Bloco, segundo uma das quase quarenta concepções apresentadas pelo meu exemplar do Houaiss (que é meu xodó e que me preocupa já que corre o risco de ter a nova edição retirada das livrarias, porém deixemos isso para um dos próximos posts), é definido como:

 

6. fig. Conjunto de coisas consideradas como uma unidade, seja por sua proximidade ou contiguidade (física ou temporal) ou por apresentarem alguma homogeneidade ou semelhança.

 

Desse sentido figurado, nasce a figura do bloco de carnaval. Um conjunto de pessoas (foliões) considerado como uma unidade mais por sua proximidade e contiguidade física do que por qualquer harmonia, ensaio, filiação, fantasia ou traje.

 

Uma óbvia vantagem dos blocos, em termos festeiros, é que eles não participam de “mostras competitivas” – logo, a perfeição (chata e apolínea) não é uma preocupação. Além disso, os blocos não visam encantar ou divertir ninguém, a não ser, é claro, a si mesmos – os risos que ocasionalmente causam nos transeuntes não passam de mero efeito colateral. Os membros de um bloco também não estão ali para serem divertidos por ninguém, e constituem, portanto, um sistema autossuficiente de diversão: o bloco diverte e é divertido apenas por ele mesmo.

 

Se o Carnaval puder ser considerado como uma forma de arte, então os blocos seriam a sua manifestação a levar a arte no sentido de “jogo” ao sentido mais extremo.
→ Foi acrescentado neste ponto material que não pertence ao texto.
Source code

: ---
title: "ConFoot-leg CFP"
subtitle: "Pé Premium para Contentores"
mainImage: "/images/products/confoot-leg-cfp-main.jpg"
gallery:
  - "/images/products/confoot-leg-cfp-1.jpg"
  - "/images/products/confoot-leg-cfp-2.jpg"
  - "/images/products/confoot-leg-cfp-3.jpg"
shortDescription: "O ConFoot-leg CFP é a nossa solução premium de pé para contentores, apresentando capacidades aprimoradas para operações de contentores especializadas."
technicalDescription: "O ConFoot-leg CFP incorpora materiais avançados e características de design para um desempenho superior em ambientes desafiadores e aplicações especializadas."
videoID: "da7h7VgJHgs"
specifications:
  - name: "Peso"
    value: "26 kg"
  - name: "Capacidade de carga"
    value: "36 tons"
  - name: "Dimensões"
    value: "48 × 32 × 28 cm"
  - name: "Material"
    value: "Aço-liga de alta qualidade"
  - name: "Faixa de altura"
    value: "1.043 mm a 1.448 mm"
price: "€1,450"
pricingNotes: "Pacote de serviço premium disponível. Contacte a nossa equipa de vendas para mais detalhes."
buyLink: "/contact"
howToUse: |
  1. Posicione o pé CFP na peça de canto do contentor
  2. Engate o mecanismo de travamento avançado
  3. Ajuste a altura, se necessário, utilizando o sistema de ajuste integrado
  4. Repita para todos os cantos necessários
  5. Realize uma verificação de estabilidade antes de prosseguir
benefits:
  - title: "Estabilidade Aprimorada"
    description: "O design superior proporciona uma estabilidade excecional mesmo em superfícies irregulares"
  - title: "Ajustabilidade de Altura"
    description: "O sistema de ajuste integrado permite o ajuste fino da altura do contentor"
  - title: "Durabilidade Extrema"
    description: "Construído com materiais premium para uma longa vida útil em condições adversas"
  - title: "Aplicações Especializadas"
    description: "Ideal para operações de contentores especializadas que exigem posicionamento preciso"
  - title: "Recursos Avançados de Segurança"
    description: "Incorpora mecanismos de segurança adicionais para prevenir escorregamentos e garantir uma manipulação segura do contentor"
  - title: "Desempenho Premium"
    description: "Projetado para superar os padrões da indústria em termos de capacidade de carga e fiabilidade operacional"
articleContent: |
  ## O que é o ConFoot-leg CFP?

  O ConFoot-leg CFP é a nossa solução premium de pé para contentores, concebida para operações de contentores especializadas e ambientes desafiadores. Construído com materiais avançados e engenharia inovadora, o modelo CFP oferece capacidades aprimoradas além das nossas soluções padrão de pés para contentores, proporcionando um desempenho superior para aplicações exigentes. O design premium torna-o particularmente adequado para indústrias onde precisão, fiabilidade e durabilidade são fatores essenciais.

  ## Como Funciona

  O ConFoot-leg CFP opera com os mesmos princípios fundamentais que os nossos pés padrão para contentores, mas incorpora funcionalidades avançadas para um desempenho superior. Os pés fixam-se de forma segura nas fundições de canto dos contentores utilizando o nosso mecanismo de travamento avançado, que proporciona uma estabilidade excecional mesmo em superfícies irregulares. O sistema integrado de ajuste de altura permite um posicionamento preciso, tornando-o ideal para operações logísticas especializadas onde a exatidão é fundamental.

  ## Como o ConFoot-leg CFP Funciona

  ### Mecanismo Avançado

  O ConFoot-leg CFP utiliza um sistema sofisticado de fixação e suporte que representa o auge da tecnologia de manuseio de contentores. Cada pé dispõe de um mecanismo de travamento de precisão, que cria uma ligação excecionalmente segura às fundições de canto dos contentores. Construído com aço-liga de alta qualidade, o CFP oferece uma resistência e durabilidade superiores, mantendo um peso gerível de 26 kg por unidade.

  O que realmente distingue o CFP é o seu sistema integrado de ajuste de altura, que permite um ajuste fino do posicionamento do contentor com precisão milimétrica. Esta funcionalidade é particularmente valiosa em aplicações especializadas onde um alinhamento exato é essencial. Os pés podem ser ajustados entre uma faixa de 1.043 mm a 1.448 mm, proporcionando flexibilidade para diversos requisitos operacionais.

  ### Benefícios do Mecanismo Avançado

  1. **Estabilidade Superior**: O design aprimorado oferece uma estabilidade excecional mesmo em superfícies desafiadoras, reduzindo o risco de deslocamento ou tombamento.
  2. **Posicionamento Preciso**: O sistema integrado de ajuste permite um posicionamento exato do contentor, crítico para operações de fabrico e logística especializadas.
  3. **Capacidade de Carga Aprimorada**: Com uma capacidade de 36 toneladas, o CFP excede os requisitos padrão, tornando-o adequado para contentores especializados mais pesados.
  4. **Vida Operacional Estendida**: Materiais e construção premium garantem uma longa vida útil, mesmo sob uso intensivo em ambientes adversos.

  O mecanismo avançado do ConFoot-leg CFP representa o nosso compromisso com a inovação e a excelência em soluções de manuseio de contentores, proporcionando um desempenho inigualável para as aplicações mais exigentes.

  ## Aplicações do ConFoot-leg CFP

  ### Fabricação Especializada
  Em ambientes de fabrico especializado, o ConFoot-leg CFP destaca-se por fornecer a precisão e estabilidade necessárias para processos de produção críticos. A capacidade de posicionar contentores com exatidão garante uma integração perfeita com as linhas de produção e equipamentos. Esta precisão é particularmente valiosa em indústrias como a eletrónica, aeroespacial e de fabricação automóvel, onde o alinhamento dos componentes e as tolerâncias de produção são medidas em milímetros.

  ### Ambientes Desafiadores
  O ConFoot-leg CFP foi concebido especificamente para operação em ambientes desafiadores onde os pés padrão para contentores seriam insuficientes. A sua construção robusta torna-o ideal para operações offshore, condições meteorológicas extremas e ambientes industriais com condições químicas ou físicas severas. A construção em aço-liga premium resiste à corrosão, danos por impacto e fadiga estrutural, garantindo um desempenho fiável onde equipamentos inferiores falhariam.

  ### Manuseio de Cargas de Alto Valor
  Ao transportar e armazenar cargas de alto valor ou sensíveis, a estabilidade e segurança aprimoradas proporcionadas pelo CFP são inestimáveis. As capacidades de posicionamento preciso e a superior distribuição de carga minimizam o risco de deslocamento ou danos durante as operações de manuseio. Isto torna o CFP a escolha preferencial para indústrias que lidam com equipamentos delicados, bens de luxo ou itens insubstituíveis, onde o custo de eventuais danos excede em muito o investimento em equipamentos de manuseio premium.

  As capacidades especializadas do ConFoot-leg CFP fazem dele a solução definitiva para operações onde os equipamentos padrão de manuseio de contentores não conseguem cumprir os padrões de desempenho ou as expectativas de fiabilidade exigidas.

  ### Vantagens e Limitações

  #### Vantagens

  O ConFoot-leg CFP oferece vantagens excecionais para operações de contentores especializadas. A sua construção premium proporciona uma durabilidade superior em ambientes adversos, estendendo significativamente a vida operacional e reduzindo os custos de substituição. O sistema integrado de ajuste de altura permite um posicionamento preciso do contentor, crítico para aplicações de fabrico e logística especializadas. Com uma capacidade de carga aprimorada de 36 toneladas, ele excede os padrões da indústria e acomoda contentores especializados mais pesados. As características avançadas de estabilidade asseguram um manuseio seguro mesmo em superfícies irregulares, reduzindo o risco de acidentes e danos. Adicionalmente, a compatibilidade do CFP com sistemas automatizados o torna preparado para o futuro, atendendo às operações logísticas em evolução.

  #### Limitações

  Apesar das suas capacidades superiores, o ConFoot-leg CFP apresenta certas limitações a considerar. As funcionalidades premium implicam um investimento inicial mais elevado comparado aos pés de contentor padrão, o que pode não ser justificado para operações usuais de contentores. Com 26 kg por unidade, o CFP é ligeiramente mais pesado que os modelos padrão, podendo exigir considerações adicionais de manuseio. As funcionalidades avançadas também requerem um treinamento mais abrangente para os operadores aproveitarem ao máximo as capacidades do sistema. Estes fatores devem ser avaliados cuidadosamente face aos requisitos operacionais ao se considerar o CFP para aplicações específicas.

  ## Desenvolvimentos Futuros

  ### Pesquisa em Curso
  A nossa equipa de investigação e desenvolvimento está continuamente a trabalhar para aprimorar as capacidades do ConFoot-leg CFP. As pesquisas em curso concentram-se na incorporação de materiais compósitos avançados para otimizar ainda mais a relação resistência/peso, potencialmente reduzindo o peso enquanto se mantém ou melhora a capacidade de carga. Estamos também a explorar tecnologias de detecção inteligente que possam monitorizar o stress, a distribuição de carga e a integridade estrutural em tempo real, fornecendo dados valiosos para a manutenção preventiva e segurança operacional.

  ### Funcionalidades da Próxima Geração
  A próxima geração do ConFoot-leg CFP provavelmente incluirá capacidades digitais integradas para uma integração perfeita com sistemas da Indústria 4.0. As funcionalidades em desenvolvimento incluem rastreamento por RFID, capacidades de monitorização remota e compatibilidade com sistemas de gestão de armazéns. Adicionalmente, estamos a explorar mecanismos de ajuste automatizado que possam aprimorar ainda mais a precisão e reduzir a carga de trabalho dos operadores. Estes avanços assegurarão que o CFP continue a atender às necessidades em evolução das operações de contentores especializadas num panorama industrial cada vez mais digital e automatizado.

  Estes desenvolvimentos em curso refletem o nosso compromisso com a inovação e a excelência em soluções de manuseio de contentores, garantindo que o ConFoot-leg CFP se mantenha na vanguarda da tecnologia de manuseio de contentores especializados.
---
E, se o carnaval é uma festa sob as bênçãos de Dionísio não pode haver, durante tais dias, sinal maior de devoção ao deus grego do que participar de um deles.

 

Os blocos geralmente são auto(des)organizados ao redor de um tema, uma ideia, uma música (que se repete inúmeras vezes durante a passagem do bloco). Abaixo, a título de curiosidade e variedade, cito alguns exemplos de blocos famosos que saem em diferentes lugares do Brasil:

 

O Galo da Madrugada: o maior bloco de carnaval do mundo – reconhecido oficialmente pelo Guiness Book – sai em Recife (PE) no sábado de carnaval às 7 horas da manhã, porém os foliões começam a se juntar ainda mais cedo. Foi desse horário incomum – sim, no sábado de carnaval, 7 horas da manhã é considerado – sem sombras de dúvidas – madrugada, que o bloco retirou seu nome.

 

Bloco das Virgens: homens saírem para pular carnaval vestidos de mulheres – num estilo mais “comedia dell’arte” do que no estilo do travestismo profissional – é comum no carnaval brasileiro, praticamente toda cidade tem um bloco desses. Porém, nenhum desses blocos é maior e mais famoso que o “bloco das virgens” (o maior bloco de homens vestidos de mulher do mundo, ainda não reconhecido pelo Guiness, mas já reconhecido por este blog). Sai em Crato (PE) e neste carnaval atraiu mais de 5 mil pessoas.

 

Juca Telles: Quem disse que caipira não gosta de carnaval? São Luís do Paraitinga (SP) é a maior representante do carnaval em terras caipiras e o Juca Telles o maior representante do carnaval da cidade. É o bloco que abre o carnaval luizense e, assim como a maioria dos blocos da cidade recebeu seu nome de uma figura mítica das cercanias (no caso, na verdade, do codinome de Bernardo de Souza Pinto). Bernardo ou Juca, no caso, era um oficial de justiça (!) conhecido por ser um excelente anfitrião – sempre recebia seus convidados com uma mesa farta com café e queijo – e um visitante exigente – esperava que seus convidados lhe tratassem, no mínimo, da mesma forma.

 

É claro que os exemplos dados acima são apenas uma ridícula amostra. Existem milhares de blocos espalhados pelo Brasil e muitos outros surgem ano após ano. Afinal, não é preciso muita burocracia para fundar (ao contrário, de para fundar qualquer outra coisa no resto do Brasil), um bloco.

 

Basta ter uma ideia ou um tema (só precisa ser engraçado, não precisa ser original), compor uma música de letra colante e ritmo constante, avisar às autoridades responsáveis (a constituição do Brasil só permite que pessoas se agrupem em locais públicos com aviso prévio às autoridades competentes, não para impedir ou autorizar, mas para evitar que um agrupamento se choque ou misture-se a outro), escolha um dia do carnaval (ou não), um horário, junte um monte de gente e se divirta!

 

Não pode haver forma mais eficaz de cair nas graças (e nos prazeres) de Dionísio.